Cette matière radioactive n’explose pas. Elle ressemble à un métal très dur et constitue un déchet de la fabrication de réacteurs nucléaires. Ces derniers fonctionnent avec de l’uranium « enrichi » et, pour produire ce type d’uranium, les ingénieurs transfèrent de la radioactivité à partir d’autres fragments d’uranium. Cet uranium dit « appauvri » est ainsi vidé d’environ 40 % de sa radioactivité.
Le danger radioactif de ces munitions est donc faible, confirme la Commission canadienne de sûreté nucléaire. « Le principal risque lié à l’uranium appauvri n’est pas sa radioactivité, mais sa toxicité chimique.

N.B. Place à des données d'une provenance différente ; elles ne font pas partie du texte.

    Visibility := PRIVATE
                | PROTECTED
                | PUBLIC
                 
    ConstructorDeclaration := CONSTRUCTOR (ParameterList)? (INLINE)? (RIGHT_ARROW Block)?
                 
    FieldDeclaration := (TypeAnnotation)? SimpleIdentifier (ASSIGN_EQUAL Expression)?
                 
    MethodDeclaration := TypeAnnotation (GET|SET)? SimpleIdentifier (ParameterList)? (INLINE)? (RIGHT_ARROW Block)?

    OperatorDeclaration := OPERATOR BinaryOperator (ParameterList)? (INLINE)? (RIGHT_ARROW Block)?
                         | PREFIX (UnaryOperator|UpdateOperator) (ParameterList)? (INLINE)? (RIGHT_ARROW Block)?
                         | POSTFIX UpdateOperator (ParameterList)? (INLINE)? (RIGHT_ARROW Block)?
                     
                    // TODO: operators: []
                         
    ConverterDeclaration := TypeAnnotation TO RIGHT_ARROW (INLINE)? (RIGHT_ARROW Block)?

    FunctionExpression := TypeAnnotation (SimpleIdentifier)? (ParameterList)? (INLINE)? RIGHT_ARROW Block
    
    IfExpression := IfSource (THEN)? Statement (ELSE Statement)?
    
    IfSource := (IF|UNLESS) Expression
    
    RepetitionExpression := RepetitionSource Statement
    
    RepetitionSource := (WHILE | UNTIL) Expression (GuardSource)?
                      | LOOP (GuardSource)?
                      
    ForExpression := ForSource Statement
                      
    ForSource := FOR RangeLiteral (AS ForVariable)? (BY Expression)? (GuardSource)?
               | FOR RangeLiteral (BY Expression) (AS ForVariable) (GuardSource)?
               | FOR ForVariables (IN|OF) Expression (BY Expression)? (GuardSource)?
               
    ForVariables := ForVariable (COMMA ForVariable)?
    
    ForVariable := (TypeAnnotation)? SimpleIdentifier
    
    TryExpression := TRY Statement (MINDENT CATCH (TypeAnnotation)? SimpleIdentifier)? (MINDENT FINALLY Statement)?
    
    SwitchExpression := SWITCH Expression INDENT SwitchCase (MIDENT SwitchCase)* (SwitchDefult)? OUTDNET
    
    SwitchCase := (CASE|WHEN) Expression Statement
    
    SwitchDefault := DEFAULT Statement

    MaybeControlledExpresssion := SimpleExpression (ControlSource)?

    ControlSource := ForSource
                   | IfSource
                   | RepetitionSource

L’ingestion ou l’inhalation de grandes quantités d’uranium appauvri peut affecter les reins. Si de petites particules d’uranium appauvri étaient inhalées en grandes quantités pendant une longue période, le principal problème de santé serait un risque accru de cancer du poumon », indiquent leurs experts.
L’avantage de ces munitions réside dans la dureté de l’uranium qu’elles contiennent et dans leur capacité à prendre feu lorsqu’elles sont chauffées. Ces atouts en font une arme de pointe pour perforer le blindage de chars d’assaut. L’Agence internationale de l’énergie atomique reconnaît même sur son site Internet que ce type de munitions « convient très bien aux utilisations militaires ».